A Plumber's Progress - Pilgrimage to the Heart of Tibet
Longacre Press, 2003. Some warping.
Why is a Kiwi plumber, pushing 50 and with a bad lung, hell-bent on wandering off to the lid of the world where there are lots of Chinese soldiers and not much air?
After decades of hard yakker, harder addictions, then six years of living in an American ashram, Kiwi adventurer W. J. O'Connell loses his right to stay on in the U.S. He's hitting middle age, has no home, no job, no wife, no bach at the beach, no life insurance. What should he do?

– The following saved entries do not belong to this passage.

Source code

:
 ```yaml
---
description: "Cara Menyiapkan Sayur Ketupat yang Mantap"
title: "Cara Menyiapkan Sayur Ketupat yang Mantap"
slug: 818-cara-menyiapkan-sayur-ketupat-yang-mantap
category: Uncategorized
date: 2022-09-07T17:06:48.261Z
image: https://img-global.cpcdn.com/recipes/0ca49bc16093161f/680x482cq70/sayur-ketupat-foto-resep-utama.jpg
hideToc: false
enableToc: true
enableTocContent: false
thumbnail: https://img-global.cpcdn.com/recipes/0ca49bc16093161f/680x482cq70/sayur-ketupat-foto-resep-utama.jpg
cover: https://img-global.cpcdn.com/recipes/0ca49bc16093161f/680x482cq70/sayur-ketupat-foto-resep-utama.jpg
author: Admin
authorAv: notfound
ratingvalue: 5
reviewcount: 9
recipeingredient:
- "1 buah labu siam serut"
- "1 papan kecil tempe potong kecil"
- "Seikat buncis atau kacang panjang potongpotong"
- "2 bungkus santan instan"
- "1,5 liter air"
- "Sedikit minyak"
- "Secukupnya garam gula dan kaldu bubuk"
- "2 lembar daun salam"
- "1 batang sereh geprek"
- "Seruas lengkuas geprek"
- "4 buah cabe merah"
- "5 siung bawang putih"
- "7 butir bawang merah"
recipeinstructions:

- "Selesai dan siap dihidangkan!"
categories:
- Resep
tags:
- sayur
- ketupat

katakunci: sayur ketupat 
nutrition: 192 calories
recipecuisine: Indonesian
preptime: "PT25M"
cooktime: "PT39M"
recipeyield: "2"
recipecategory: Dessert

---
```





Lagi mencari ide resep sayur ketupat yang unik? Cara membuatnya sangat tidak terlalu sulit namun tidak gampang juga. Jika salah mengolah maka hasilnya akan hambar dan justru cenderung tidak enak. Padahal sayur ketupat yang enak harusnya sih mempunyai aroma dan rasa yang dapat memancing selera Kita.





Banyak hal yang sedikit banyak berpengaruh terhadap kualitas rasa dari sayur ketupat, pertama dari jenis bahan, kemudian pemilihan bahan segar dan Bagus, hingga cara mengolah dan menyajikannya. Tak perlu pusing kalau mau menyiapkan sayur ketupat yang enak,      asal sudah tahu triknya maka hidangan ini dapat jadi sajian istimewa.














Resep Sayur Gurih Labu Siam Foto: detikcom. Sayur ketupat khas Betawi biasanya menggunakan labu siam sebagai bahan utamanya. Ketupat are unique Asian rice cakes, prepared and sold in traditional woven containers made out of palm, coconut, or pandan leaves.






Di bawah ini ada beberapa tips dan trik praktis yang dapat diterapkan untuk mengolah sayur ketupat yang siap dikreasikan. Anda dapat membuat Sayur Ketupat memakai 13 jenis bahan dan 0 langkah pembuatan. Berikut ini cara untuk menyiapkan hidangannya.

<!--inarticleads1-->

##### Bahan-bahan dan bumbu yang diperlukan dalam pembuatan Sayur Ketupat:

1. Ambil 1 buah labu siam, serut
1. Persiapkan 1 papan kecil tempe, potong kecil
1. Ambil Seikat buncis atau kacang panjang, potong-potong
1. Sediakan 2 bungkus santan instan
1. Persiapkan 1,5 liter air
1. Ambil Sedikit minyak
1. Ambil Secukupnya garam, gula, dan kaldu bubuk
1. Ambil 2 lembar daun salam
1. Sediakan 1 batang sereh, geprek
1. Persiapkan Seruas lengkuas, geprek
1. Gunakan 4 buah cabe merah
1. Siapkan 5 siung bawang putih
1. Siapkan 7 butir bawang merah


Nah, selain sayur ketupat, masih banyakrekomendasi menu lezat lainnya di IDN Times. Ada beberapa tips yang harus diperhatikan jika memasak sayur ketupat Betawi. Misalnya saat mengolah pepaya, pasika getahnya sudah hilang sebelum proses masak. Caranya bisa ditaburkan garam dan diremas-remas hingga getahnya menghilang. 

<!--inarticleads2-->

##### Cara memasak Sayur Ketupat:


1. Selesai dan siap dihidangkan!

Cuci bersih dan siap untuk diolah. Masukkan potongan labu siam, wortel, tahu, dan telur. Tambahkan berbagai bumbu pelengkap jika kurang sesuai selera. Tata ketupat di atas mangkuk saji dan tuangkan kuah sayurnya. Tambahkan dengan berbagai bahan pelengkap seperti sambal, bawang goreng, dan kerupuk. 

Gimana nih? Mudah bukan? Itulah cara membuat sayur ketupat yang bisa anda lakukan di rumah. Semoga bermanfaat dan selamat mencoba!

Logical really. He'll take a hike.
This is the story of a personal journey to find the ?something more to life' that so many seek at important crossroads. O'Connell's route takes him from Delhi to war-torn Kashmir, then from Ladakh to sacred Mount Kailas in a remote region of Western Tibet. It subjects him to experiences both bizarre and terrifying; travel scams, nightmarish bus rides, rescue by stray dogs, and encounters with all kinds of offbeat travelers.
Disarmingly honest and with a refreshing sense of comedy, O'Connell is unashamedly on a spiritual quest: a spiritual quest through ?swamps of his own cynicism and doubt'.
Think Eric Newby meets The Snow Leopard; think philosophy confronts the ordinary bloke.